Copy all lines containing the string "gamma" from the records below.

○ ○ ○

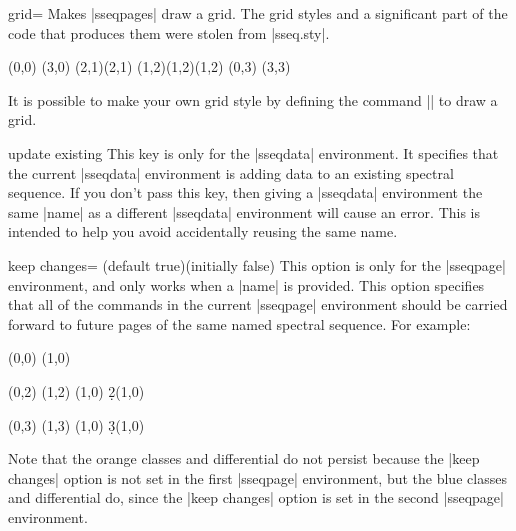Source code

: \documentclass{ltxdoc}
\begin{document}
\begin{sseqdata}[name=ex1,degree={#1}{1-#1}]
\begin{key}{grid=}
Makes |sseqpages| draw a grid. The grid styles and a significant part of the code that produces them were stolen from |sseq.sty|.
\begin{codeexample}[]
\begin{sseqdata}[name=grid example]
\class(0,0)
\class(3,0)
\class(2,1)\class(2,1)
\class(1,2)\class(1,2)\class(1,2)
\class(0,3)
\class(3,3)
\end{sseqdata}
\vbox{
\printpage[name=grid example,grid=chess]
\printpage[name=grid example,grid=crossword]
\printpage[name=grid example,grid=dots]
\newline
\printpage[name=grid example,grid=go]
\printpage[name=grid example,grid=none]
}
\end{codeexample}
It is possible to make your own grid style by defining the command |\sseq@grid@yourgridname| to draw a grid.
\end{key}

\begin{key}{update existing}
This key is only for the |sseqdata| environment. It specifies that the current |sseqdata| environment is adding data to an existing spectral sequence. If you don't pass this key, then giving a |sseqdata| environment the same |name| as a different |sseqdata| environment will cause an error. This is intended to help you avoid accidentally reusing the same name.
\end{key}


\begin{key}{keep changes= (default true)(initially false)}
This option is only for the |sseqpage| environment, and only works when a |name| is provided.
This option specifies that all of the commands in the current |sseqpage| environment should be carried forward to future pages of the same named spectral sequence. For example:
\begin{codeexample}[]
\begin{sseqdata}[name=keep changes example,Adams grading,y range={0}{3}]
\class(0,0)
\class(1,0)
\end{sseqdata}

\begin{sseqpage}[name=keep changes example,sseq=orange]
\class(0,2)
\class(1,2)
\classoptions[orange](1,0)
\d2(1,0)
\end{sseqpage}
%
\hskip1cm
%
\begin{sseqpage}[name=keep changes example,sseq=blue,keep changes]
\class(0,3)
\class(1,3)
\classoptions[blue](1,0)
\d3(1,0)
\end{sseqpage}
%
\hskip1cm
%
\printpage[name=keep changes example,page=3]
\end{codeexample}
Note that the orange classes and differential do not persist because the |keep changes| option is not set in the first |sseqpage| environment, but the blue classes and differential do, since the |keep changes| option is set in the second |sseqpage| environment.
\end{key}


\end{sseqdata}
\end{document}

○ ○ ○

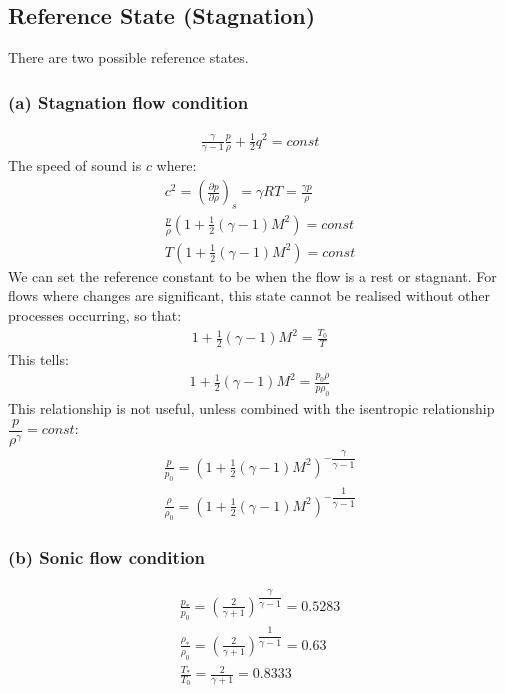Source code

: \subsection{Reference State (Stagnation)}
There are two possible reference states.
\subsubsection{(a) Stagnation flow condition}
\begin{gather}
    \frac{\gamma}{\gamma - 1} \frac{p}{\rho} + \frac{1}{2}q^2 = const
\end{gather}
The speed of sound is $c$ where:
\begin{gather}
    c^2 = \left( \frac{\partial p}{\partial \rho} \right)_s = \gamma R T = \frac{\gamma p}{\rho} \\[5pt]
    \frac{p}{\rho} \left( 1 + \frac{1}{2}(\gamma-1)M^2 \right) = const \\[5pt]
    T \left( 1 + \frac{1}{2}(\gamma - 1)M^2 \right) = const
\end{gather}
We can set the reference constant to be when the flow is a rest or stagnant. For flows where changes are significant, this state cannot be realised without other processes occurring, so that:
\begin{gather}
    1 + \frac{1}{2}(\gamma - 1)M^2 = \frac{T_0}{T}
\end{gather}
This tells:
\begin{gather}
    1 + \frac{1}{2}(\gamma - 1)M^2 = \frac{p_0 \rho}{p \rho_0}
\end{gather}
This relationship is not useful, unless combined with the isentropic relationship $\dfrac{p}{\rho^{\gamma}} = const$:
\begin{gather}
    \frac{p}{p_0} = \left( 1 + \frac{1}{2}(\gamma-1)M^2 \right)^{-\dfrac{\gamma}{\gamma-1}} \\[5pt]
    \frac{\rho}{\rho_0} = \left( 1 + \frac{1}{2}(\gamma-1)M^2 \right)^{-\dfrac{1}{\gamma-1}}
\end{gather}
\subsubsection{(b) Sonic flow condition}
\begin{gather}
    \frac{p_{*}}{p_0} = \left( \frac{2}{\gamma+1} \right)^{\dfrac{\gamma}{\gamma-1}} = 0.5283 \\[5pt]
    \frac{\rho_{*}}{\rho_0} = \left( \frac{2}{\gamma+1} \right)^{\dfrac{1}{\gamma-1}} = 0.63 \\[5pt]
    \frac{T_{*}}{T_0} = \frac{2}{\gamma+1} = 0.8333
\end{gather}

○ ○ ○

* **Task response**
    \frac{\gamma}{\gamma - 1} \frac{p}{\rho} + \frac{1}{2}q^2 = const
    c^2 = \left( \frac{\partial p}{\partial \rho} \right)_s = \gamma R T = \frac{\gamma p}{\rho} \\[5pt]
    \frac{p}{\rho} \left( 1 + \frac{1}{2}(\gamma-1)M^2 \right) = const \\[5pt]
    T \left( 1 + \frac{1}{2}(\gamma - 1)M^2 \right) = const
    1 + \frac{1}{2}(\gamma - 1)M^2 = \frac{T_0}{T}
    1 + \frac{1}{2}(\gamma - 1)M^2 = \frac{p_0 \rho}{p \rho_0}
This relationship is not useful, unless combined with the isentropic relationship $\dfrac{p}{\rho^{\gamma}} = const$:
    \frac{p}{p_0} = \left( 1 + \frac{1}{2}(\gamma-1)M^2 \right)^{-\dfrac{\gamma}{\gamma-1}} \\[5pt]
    \frac{\rho}{\rho_0} = \left( 1 + \frac{1}{2}(\gamma-1)M^2 \right)^{-\dfrac{1}{\gamma-1}}
    \frac{p_{*}}{p_0} = \left( \frac{2}{\gamma+1} \right)^{\dfrac{\gamma}{\gamma-1}} = 0.5283 \\[5pt]
    \frac{\rho_{*}}{\rho_0} = \left( \frac{2}{\gamma+1} \right)^{\dfrac{1}{\gamma-1}} = 0.63 \\[5pt]
    \frac{T_{*}}{T_0} = \frac{2}{\gamma+1} = 0.8333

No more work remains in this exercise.